• _What this task involves_: Copy the records below in full, keeping each word as it is but omitting the pictures.

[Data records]
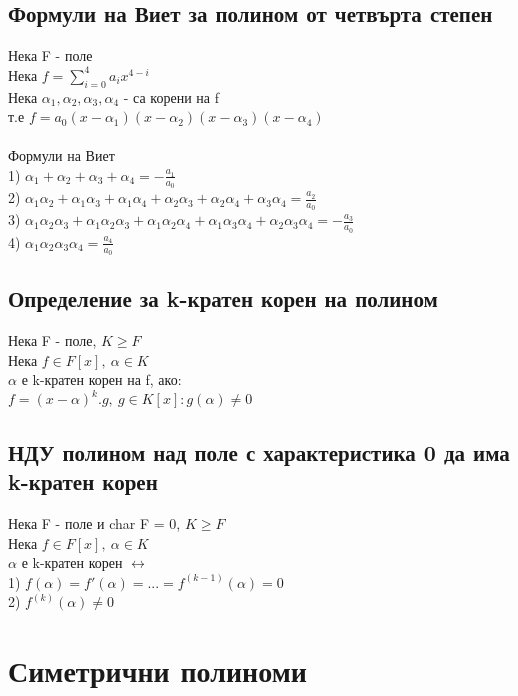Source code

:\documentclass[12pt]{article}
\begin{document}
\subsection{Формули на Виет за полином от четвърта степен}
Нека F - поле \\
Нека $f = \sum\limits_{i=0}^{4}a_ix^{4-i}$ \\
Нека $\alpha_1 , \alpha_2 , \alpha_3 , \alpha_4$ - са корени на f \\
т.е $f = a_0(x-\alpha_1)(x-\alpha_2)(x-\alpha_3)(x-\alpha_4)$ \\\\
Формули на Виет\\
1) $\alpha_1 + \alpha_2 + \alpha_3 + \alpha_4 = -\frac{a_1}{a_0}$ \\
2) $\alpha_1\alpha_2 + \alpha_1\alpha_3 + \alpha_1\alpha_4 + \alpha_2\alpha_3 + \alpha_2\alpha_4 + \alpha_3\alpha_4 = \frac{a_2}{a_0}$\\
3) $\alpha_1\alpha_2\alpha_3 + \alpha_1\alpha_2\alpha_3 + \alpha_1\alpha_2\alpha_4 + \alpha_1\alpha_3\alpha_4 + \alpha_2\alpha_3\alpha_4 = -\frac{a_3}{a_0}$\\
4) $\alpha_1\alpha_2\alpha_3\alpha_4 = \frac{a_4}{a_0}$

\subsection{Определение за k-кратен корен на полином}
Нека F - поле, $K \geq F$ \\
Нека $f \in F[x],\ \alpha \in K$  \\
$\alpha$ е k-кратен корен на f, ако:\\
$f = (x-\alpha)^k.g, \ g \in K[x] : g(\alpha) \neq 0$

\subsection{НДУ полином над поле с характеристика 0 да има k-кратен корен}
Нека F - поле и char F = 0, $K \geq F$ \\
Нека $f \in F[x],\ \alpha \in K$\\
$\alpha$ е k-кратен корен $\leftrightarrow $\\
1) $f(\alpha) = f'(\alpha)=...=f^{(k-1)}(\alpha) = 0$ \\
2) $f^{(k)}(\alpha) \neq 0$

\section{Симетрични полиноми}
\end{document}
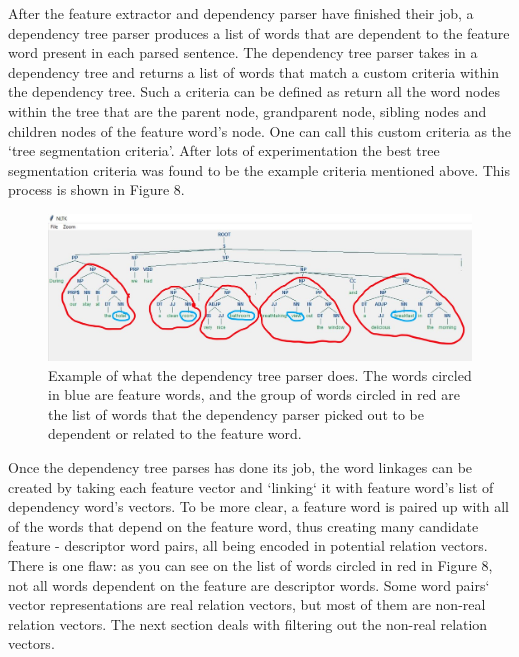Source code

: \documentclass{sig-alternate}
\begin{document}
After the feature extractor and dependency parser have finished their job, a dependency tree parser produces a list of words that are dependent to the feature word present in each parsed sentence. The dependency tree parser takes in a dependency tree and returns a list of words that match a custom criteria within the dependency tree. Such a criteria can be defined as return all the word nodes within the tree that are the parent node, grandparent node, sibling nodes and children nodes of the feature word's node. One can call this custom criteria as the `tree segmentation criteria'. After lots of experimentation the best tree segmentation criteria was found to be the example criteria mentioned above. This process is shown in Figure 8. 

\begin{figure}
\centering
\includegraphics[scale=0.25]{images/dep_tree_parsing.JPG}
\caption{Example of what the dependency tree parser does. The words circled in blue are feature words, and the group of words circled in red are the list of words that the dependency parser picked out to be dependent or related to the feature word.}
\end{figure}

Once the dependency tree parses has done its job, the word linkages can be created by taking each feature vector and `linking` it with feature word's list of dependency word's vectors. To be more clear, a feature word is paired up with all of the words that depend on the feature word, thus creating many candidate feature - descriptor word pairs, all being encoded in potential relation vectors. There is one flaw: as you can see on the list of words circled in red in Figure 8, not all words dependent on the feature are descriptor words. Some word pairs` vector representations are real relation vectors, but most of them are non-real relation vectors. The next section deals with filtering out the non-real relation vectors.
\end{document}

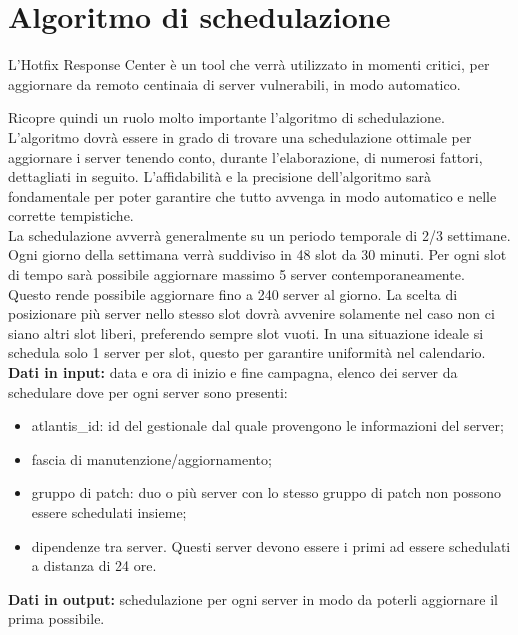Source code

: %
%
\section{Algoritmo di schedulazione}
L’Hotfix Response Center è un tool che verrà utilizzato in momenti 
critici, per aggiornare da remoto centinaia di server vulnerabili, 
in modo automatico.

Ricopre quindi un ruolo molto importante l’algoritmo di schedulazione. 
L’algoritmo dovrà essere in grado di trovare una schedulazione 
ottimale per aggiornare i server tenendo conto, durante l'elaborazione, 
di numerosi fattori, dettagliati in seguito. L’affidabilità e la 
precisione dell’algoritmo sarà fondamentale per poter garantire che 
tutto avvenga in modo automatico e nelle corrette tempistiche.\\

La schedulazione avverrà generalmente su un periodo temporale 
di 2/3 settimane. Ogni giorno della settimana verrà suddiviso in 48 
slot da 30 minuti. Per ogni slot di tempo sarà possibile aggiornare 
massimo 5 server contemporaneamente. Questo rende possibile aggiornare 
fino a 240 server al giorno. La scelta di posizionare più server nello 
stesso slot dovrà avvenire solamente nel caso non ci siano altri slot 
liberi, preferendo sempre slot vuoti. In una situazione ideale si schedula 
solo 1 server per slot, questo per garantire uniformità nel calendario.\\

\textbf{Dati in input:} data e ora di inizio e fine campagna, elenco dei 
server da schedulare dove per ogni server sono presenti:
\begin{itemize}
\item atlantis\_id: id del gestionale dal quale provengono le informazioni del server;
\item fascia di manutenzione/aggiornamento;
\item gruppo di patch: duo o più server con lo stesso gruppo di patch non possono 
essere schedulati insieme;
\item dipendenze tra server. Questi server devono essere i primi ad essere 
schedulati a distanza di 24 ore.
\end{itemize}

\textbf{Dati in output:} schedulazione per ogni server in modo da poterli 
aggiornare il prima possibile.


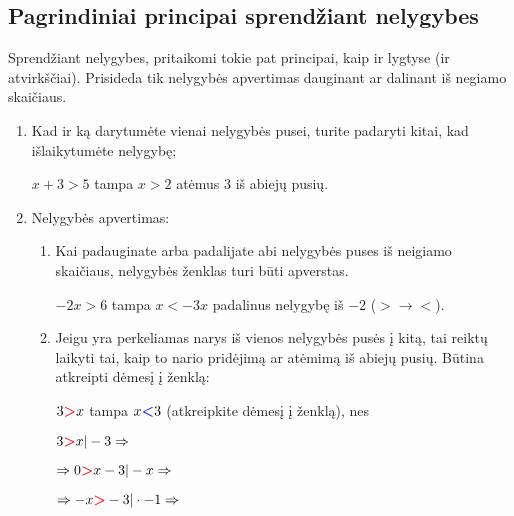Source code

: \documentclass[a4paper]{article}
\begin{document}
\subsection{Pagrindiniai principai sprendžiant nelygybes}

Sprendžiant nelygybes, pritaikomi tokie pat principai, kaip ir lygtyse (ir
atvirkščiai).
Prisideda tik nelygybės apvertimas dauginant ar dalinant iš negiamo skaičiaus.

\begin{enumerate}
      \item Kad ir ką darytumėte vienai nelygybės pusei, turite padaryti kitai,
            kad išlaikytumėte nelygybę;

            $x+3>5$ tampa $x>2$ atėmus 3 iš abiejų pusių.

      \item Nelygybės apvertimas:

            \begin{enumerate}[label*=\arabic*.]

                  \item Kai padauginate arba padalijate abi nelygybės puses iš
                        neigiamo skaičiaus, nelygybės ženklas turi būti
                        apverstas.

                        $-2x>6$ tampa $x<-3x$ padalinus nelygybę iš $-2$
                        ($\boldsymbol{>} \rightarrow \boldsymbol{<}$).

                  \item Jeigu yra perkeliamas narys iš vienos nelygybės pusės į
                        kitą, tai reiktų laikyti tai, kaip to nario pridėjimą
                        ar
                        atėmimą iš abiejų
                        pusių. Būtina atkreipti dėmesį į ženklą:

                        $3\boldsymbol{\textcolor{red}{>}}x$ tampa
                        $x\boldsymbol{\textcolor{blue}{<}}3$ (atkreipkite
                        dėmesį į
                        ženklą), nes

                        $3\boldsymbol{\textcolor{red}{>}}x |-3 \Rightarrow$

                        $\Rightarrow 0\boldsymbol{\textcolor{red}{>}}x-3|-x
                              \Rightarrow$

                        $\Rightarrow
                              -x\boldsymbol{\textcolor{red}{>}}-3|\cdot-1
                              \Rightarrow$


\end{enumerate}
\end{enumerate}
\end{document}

• _Result_:
Source code

:\documentclass[12pt]{article}
\begin{document}
\subsection{Формули на Виет за полином от четвърта степен}
Нека F - поле \\
Нека $f = \sum\limits_{i=0}^{4}a_ix^{4-i}$ \\
Нека $\alpha_1 , \alpha_2 , \alpha_3 , \alpha_4$ - са корени на f \\
т.е $f = a_0(x-\alpha_1)(x-\alpha_2)(x-\alpha_3)(x-\alpha_4)$ \\\\
Формули на Виет\\
1) $\alpha_1 + \alpha_2 + \alpha_3 + \alpha_4 = -\frac{a_1}{a_0}$ \\
2) $\alpha_1\alpha_2 + \alpha_1\alpha_3 + \alpha_1\alpha_4 + \alpha_2\alpha_3 + \alpha_2\alpha_4 + \alpha_3\alpha_4 = \frac{a_2}{a_0}$\\
3) $\alpha_1\alpha_2\alpha_3 + \alpha_1\alpha_2\alpha_3 + \alpha_1\alpha_2\alpha_4 + \alpha_1\alpha_3\alpha_4 + \alpha_2\alpha_3\alpha_4 = -\frac{a_3}{a_0}$\\
4) $\alpha_1\alpha_2\alpha_3\alpha_4 = \frac{a_4}{a_0}$

\subsection{Определение за k-кратен корен на полином}
Нека F - поле, $K \geq F$ \\
Нека $f \in F[x],\ \alpha \in K$  \\
$\alpha$ е k-кратен корен на f, ако:\\
$f = (x-\alpha)^k.g, \ g \in K[x] : g(\alpha) \neq 0$

\subsection{НДУ полином над поле с характеристика 0 да има k-кратен корен}
Нека F - поле и char F = 0, $K \geq F$ \\
Нека $f \in F[x],\ \alpha \in K$\\
$\alpha$ е k-кратен корен $\leftrightarrow $\\
1) $f(\alpha) = f'(\alpha)=...=f^{(k-1)}(\alpha) = 0$ \\
2) $f^{(k)}(\alpha) \neq 0$

\section{Симетрични полиноми}
\end{document}
Source code

: \documentclass{sig-alternate}
\begin{document}
After the feature extractor and dependency parser have finished their job, a dependency tree parser produces a list of words that are dependent to the feature word present in each parsed sentence. The dependency tree parser takes in a dependency tree and returns a list of words that match a custom criteria within the dependency tree. Such a criteria can be defined as return all the word nodes within the tree that are the parent node, grandparent node, sibling nodes and children nodes of the feature word's node. One can call this custom criteria as the `tree segmentation criteria'. After lots of experimentation the best tree segmentation criteria was found to be the example criteria mentioned above. This process is shown in Figure 8. 

\begin{figure}
\centering
\includegraphics[scale=0.25]{images/dep_tree_parsing.JPG}
\caption{Example of what the dependency tree parser does. The words circled in blue are feature words, and the group of words circled in red are the list of words that the dependency parser picked out to be dependent or related to the feature word.}
\end{figure}

Once the dependency tree parses has done its job, the word linkages can be created by taking each feature vector and `linking` it with feature word's list of dependency word's vectors. To be more clear, a feature word is paired up with all of the words that depend on the feature word, thus creating many candidate feature - descriptor word pairs, all being encoded in potential relation vectors. There is one flaw: as you can see on the list of words circled in red in Figure 8, not all words dependent on the feature are descriptor words. Some word pairs` vector representations are real relation vectors, but most of them are non-real relation vectors. The next section deals with filtering out the non-real relation vectors.
\end{document}

Source code

: %
%
\section{Algoritmo di schedulazione}
L’Hotfix Response Center è un tool che verrà utilizzato in momenti 
critici, per aggiornare da remoto centinaia di server vulnerabili, 
in modo automatico.

Ricopre quindi un ruolo molto importante l’algoritmo di schedulazione. 
L’algoritmo dovrà essere in grado di trovare una schedulazione 
ottimale per aggiornare i server tenendo conto, durante l'elaborazione, 
di numerosi fattori, dettagliati in seguito. L’affidabilità e la 
precisione dell’algoritmo sarà fondamentale per poter garantire che 
tutto avvenga in modo automatico e nelle corrette tempistiche.\\

La schedulazione avverrà generalmente su un periodo temporale 
di 2/3 settimane. Ogni giorno della settimana verrà suddiviso in 48 
slot da 30 minuti. Per ogni slot di tempo sarà possibile aggiornare 
massimo 5 server contemporaneamente. Questo rende possibile aggiornare 
fino a 240 server al giorno. La scelta di posizionare più server nello 
stesso slot dovrà avvenire solamente nel caso non ci siano altri slot 
liberi, preferendo sempre slot vuoti. In una situazione ideale si schedula 
solo 1 server per slot, questo per garantire uniformità nel calendario.\\

\textbf{Dati in input:} data e ora di inizio e fine campagna, elenco dei 
server da schedulare dove per ogni server sono presenti:
\begin{itemize}
\item atlantis\_id: id del gestionale dal quale provengono le informazioni del server;
\item fascia di manutenzione/aggiornamento;
\item gruppo di patch: duo o più server con lo stesso gruppo di patch non possono 
essere schedulati insieme;
\item dipendenze tra server. Questi server devono essere i primi ad essere 
schedulati a distanza di 24 ore.
\end{itemize}

\textbf{Dati in output:} schedulazione per ogni server in modo da poterli 
aggiornare il prima possibile.


Source code

: \documentclass[a4paper]{article}
\begin{document}
\subsection{Pagrindiniai principai sprendžiant nelygybes}

Sprendžiant nelygybes, pritaikomi tokie pat principai, kaip ir lygtyse (ir
atvirkščiai).
Prisideda tik nelygybės apvertimas dauginant ar dalinant iš negiamo skaičiaus.

\begin{enumerate}
      \item Kad ir ką darytumėte vienai nelygybės pusei, turite padaryti kitai,
            kad išlaikytumėte nelygybę;

            $x+3>5$ tampa $x>2$ atėmus 3 iš abiejų pusių.

      \item Nelygybės apvertimas:

            \begin{enumerate}[label*=\arabic*.]

                  \item Kai padauginate arba padalijate abi nelygybės puses iš
                        neigiamo skaičiaus, nelygybės ženklas turi būti
                        apverstas.

                        $-2x>6$ tampa $x<-3x$ padalinus nelygybę iš $-2$
                        ($\boldsymbol{>} \rightarrow \boldsymbol{<}$).

                  \item Jeigu yra perkeliamas narys iš vienos nelygybės pusės į
                        kitą, tai reiktų laikyti tai, kaip to nario pridėjimą
                        ar
                        atėmimą iš abiejų
                        pusių. Būtina atkreipti dėmesį į ženklą:

                        $3\boldsymbol{\textcolor{red}{>}}x$ tampa
                        $x\boldsymbol{\textcolor{blue}{<}}3$ (atkreipkite
                        dėmesį į
                        ženklą), nes

                        $3\boldsymbol{\textcolor{red}{>}}x |-3 \Rightarrow$

                        $\Rightarrow 0\boldsymbol{\textcolor{red}{>}}x-3|-x
                              \Rightarrow$

                        $\Rightarrow
                              -x\boldsymbol{\textcolor{red}{>}}-3|\cdot-1
                              \Rightarrow$


\end{enumerate}
\end{enumerate}
\end{document}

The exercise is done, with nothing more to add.